Technicians at the Alaska State Crime Lab recently identified the human remains found in a shoe that washed up near the Seawalk in 2020. (Courtesy photo / Department of Public Safety)

Technicians at the Alaska State Crime Lab recently identified the human remains found in a shoe that washed up near the Seawalk in 2020. (Courtesy photo / Department of Public Safety)

How it works: crime lab specialist talks ID’ing human remains

Deep muscle tissue is best for identifying workable DNA.

A human foot that washed ashore in Juneau in 2020 was recently identified by the Alaska State Crime Lab as belonging to a man who went missing in the water several years before.

But how does the process actually work?

For the Juneau Police Department, the process begins with finding a human remain, and then submitting it to the State Medical Examiner’s office in Anchorage, as has happened in multiple cases where a body was found but not easily able to be identified.
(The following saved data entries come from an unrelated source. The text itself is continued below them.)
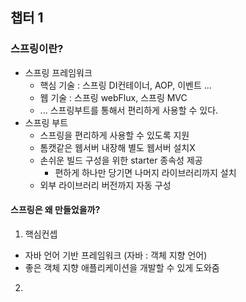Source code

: ## 챕터 1 
### 스프링이란?
- 스프링 프레임워크
  - 핵심 기술 : 스프링 DI컨테이너, AOP, 이벤트 ...
  -  웹 기술 : 스프링 webFlux, 스프링 MVC
  - ... 스프링부트를 통해서 편리하게 사용할 수 있다.
- 스프링 부트
  - 스프링을 편리하게 사용할 수 있도록 지원
  - 톰캣같은 웹서버 내장해 별도 웹서버 설치X
  - 손쉬운 빌드 구성을 위한 starter 종속성 제공
    - 편하게 하나만 당기면 나머지 라이브러리까지 설치
  - 외부 라이브러리 버전까지 자동 구성
#### 스프링은 왜 만들었을까?
1. 핵심컨셉
  - 자바 언어 기반 프레임워크 (자바 : 객체 지향 언어)
  - 좋은 객체 지향 애플리케이션을 개발할 수 있게 도와줌
2. 
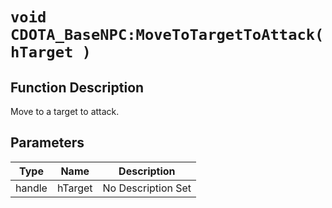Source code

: # `void CDOTA_BaseNPC:MoveToTargetToAttack(hTarget )`
## Function Description
Move to a target to attack.
## Parameters
Type|Name|Description
--|--|--
handle|hTarget|No Description Set
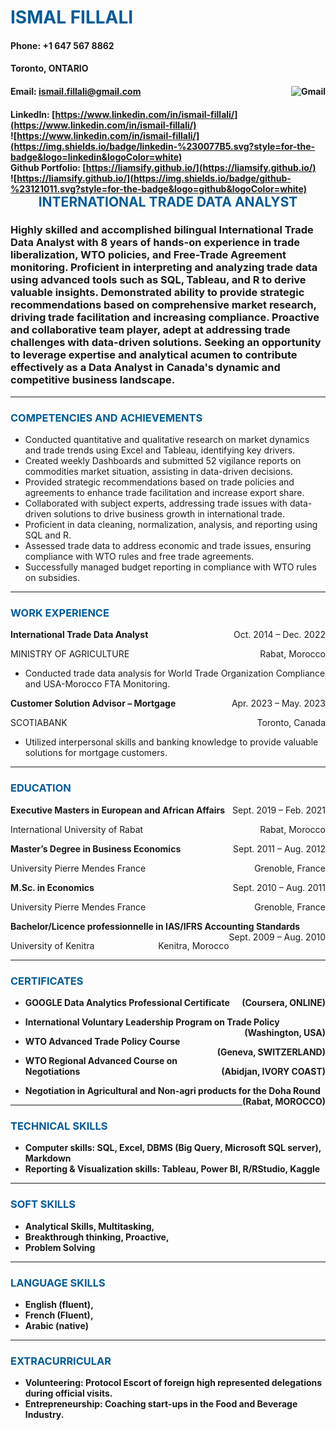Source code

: #  <span style="color:#005b96"> ISMAL FILLALI </span>
#### Phone: +1 647 567 8862 
#### Toronto, ONTARIO </p>
#### <p style="text-align:left;">  Email: ismail.fillali@gmail.com <span style="float:right;">![Gmail](https://img.shields.io/badge/Gmail-D14836?style=for-the-badge&logo=gmail&logoColor=white) </span></p> 
#### <p style="text-align:left;"> LinkedIn: [https://www.linkedin.com/in/ismail-fillali/](https://www.linkedin.com/in/ismail-fillali/)<span style="float:right;"> ![https://www.linkedin.com/in/ismail-fillali/](https://img.shields.io/badge/linkedin-%230077B5.svg?style=for-the-badge&logo=linkedin&logoColor=white) </span></p>
#### <p style="text-align:left;"> Github Portfolio: [https://liamsify.github.io/](https://liamsify.github.io/)<span style="float:right;"> ![https://liamsify.github.io/](https://img.shields.io/badge/github-%23121011.svg?style=for-the-badge&logo=github&logoColor=white) </span></p>


 ## <p style="text-align: center;"> <span style="color:#005b96"> INTERNATIONAL TRADE DATA ANALYST </p></span>

### Highly skilled and accomplished bilingual International Trade Data Analyst with 8 years of hands-on experience in trade liberalization, WTO policies, and Free-Trade Agreement monitoring. Proficient in interpreting and analyzing trade data using advanced tools such as SQL, Tableau, and R to derive valuable insights. Demonstrated ability to provide strategic recommendations based on comprehensive market research, driving trade facilitation and increasing compliance. Proactive and collaborative team player, adept at addressing trade challenges with data-driven solutions. Seeking an opportunity to leverage expertise and analytical acumen to contribute effectively as a Data Analyst in Canada's dynamic and competitive business landscape.
---
### <span style="color:#005b96">COMPETENCIES AND ACHIEVEMENTS</span>

-  Conducted quantitative and qualitative research on market dynamics and trade trends using Excel and Tableau, identifying key drivers.
-  Created weekly Dashboards and submitted 52 vigilance reports on commodities market situation, assisting in data-driven decisions.
-  Provided strategic recommendations based on trade policies and agreements to enhance trade facilitation and increase export share.
-  Collaborated with subject experts, addressing trade issues with data-driven solutions to drive business growth in international trade.
-  Proficient in data cleaning, normalization, analysis, and reporting using SQL and R.
-  Assessed trade data to address economic and trade issues, ensuring compliance with WTO rules and free trade agreements.
-  Successfully managed budget reporting in compliance with WTO rules on subsidies.

---
### <span style="color:#005b96"> WORK EXPERIENCE</span>

<p style="text-align:left;"> <b> International Trade Data Analyst</b><span style="float:right;"> Oct. 2014 – Dec. 2022 </span></p>
<p style="text-align:left;"> MINISTRY OF AGRICULTURE <span style="float:right;"> Rabat, Morocco </span> </p>

- Conducted trade data analysis for World Trade Organization Compliance and USA-Morocco FTA Monitoring.

<p style="text-align:left;"> <b> Customer Solution Advisor – Mortgage</b><span style="float:right;"> Apr. 2023 – May. 2023 </span></p>
SCOTIABANK  <span style="float:right;"> Toronto, Canada </span> </p>

- Utilized interpersonal skills and banking knowledge to provide valuable solutions for mortgage customers.

---
### <span style="color:#005b96"> EDUCATION</span>

<p style="text-align:left;"> <b> Executive Masters in European and African Affairs </b> <span style="float:right;"> Sept. 2019 – Feb. 2021 </span></p>
<p style="text-align:left;"> International University of Rabat <span style="float:right;"> Rabat, Morocco </span></p>

<p style="text-align:left;"> <b> Master’s Degree in Business Economics</b> <span style="float:right;"> Sept. 2011 – Aug. 2012 </span></p>
<p style="text-align:left;"> University Pierre Mendes France <span style="float:right;"> Grenoble, France </span></p>

<p style="text-align:left;"> <b> M.Sc. in Economics </b> <span style="float:right;"> Sept. 2010 – Aug. 2011 </span></p>
<p style="text-align:left;"> University Pierre Mendes France <span style="float:right;"> Grenoble, France </span></p>

<p style="text-align:left;"> <b> Bachelor/Licence professionnelle in IAS/IFRS Accounting Standards </b> <span style="float:right;"> Sept. 2009 – Aug. 2010 </span></p>
<p style="text-align:left;"> University of Kenitra <span style="float:right;"> Kenitra, Morocco </span></p>

---
### <span style="color:#005b96"> CERTIFICATES</span>
- <p style="text-align:left;"> <b> GOOGLE Data Analytics Professional Certificate <span style="float:right;"> (Coursera, ONLINE) </span></p>

- <p style="text-align:left;"> <b> International Voluntary Leadership Program on Trade Policy <span style="float:right;"> (Washington, USA) </span></p>

- <p style="text-align:left;"> <b> WTO Advanced Trade Policy Course <span style="float:right;"> (Geneva, SWITZERLAND) </span></p>

- <p style="text-align:left;"> <b> WTO Regional Advanced Course on Negotiations <span style="float:right;">  (Abidjan, IVORY COAST) </span></p>

- <p style="text-align:left;"> <b> Negotiation in Agricultural and Non-agri products for the Doha Round <span style="float:right;"> (Rabat, MOROCCO) </span></p>

---
### <span style="color:#005b96"> TECHNICAL SKILLS</span>
- Computer skills: SQL, Excel, DBMS (Big Query, Microsoft SQL server), Markdown
- Reporting & Visualization skills: Tableau, Power BI, R/RStudio, Kaggle
---
### <span style="color:#005b96"> SOFT SKILLS</span>
- Analytical Skills, Multitasking,
- Breakthrough thinking, Proactive,
- Problem Solving
---
### <span style="color:#005b96"> LANGUAGE SKILLS</span>

 - English (fluent),
 - French (Fluent),
 - Arabic (native)
---
### <span style="color:#005b96"> EXTRACURRICULAR</span>
 - Volunteering: Protocol Escort of foreign high represented delegations during official visits.
 - Entrepreneurship: Coaching start-ups in the Food and Beverage Industry.
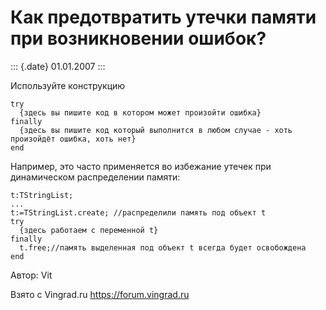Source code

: Как предотвратить утечки памяти при возникновении ошибок?
=========================================================

::: {.date}
01.01.2007
:::

Используйте конструкцию


    try
      {здесь вы пишите код в котором может произойти ошибка}
    finally
      {здесь вы пишите код который выполнится в любом случае - хоть произойдёт ошибка, хоть нет}
    end

Например, это часто применяется во избежание утечек при динамическом
распределении памяти:


    t:TStringList;
    ...
    t:=TStringList.create; //распределили память под объект t
    try
      {здесь работаем с переменной t}
    finally
      t.free;//память выделенная под объект t всегда будет освобождена 
    end

Автор: Vit

Взято с Vingrad.ru <https://forum.vingrad.ru>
“The remains would first go to the Medical Examiners office to determine if they are able to make a positive identification (for example, with dental records or other features that could be found on the remains like medical implants with a serial number that can be tracked),” said Jennifer Foster, the forensic biology supervisor at the state crime lab, in an email. “If they are unable to make an identification at that point it would potentially be submitted to the lab to try and generate a DNA profile.”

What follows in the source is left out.